INPUT RECORDS:
+-------+

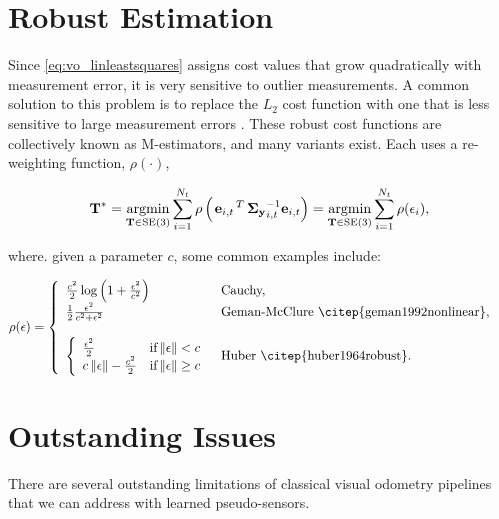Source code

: \section{Robust Estimation}
Since \cref{eq:vo_linleastsquares} assigns cost values that grow quadratically with measurement error, it is very sensitive to outlier measurements.
A common solution to this problem is to replace the $L_2$ cost function with one that is less sensitive to large measurement errors \citep{MacTavish2015-wt}.
These robust cost functions are collectively known as M-estimators, and many variants exist. Each uses a re-weighting function, $\rho(\cdot)$,

\begin{equation}
  \boldsymbol{\mathbf{T}}^* = \operatorname*{argmin}_{\boldsymbol{\mathbf{T}}\in\text{SE}(3)}\sum_{i=1}^{N_t} 
  \rho\left(\left.{\boldsymbol{\mathbf{e}}_{i,t}}\right.^T \boldsymbol{\mathbf{\Sigma_y}}_{i,t}^{-1} \boldsymbol{\mathbf{e}}_{i,t}\right) = \operatorname*{argmin}_{\boldsymbol{\mathbf{T}}\in\text{SE}(3)}\sum_{i=1}^{N_t} 
  \rho(\epsilon_i),
\end{equation}

where. given a parameter $c$, some common examples include:

\begin{align}
\rho(\epsilon) &= \left\{  	\begin{array}{ll}
		 \frac{c^2}{2} \log{\left(1 + \frac{\epsilon^2}{c^2}\right)}   & \mbox{Cauchy,} \\
		 \frac{1}{2} \frac{\epsilon^2}{c^2 + \epsilon^2}  & \mbox{Geman-McClure \citep{geman1992nonlinear},} \\
		 \\
		\left\{  	\begin{array}{ll}  \frac{\epsilon^2}{2} & \mbox{if} \Norm{\epsilon} < c \\
										c\Norm{\epsilon} - \frac{c^2}{2} & \mbox{if} \Norm{\epsilon} \geq c \end{array}
																						 \right.   & \mbox{Huber \citep{huber1964robust}.} \\
	\end{array}
	\right.
\end{align}




\section{Outstanding Issues}
There are several outstanding limitations of classical visual odometry pipelines that we can address with learned pseudo-sensors.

+-------+

WHAT YOU WILL DO:
Output the material word for word, omitting its pictures.

SOLUTION:
Source code

: \section{Robust Estimation}
Since \cref{eq:vo_linleastsquares} assigns cost values that grow quadratically with measurement error, it is very sensitive to outlier measurements.
A common solution to this problem is to replace the $L_2$ cost function with one that is less sensitive to large measurement errors \citep{MacTavish2015-wt}.
These robust cost functions are collectively known as M-estimators, and many variants exist. Each uses a re-weighting function, $\rho(\cdot)$,

\begin{equation}
  \boldsymbol{\mathbf{T}}^* = \operatorname*{argmin}_{\boldsymbol{\mathbf{T}}\in\text{SE}(3)}\sum_{i=1}^{N_t} 
  \rho\left(\left.{\boldsymbol{\mathbf{e}}_{i,t}}\right.^T \boldsymbol{\mathbf{\Sigma_y}}_{i,t}^{-1} \boldsymbol{\mathbf{e}}_{i,t}\right) = \operatorname*{argmin}_{\boldsymbol{\mathbf{T}}\in\text{SE}(3)}\sum_{i=1}^{N_t} 
  \rho(\epsilon_i),
\end{equation}

where. given a parameter $c$, some common examples include:

\begin{align}
\rho(\epsilon) &= \left\{  	\begin{array}{ll}
		 \frac{c^2}{2} \log{\left(1 + \frac{\epsilon^2}{c^2}\right)}   & \mbox{Cauchy,} \\
		 \frac{1}{2} \frac{\epsilon^2}{c^2 + \epsilon^2}  & \mbox{Geman-McClure \citep{geman1992nonlinear},} \\
		 \\
		\left\{  	\begin{array}{ll}  \frac{\epsilon^2}{2} & \mbox{if} \Norm{\epsilon} < c \\
										c\Norm{\epsilon} - \frac{c^2}{2} & \mbox{if} \Norm{\epsilon} \geq c \end{array}
																						 \right.   & \mbox{Huber \citep{huber1964robust}.} \\
	\end{array}
	\right.
\end{align}




\section{Outstanding Issues}
There are several outstanding limitations of classical visual odometry pipelines that we can address with learned pseudo-sensors.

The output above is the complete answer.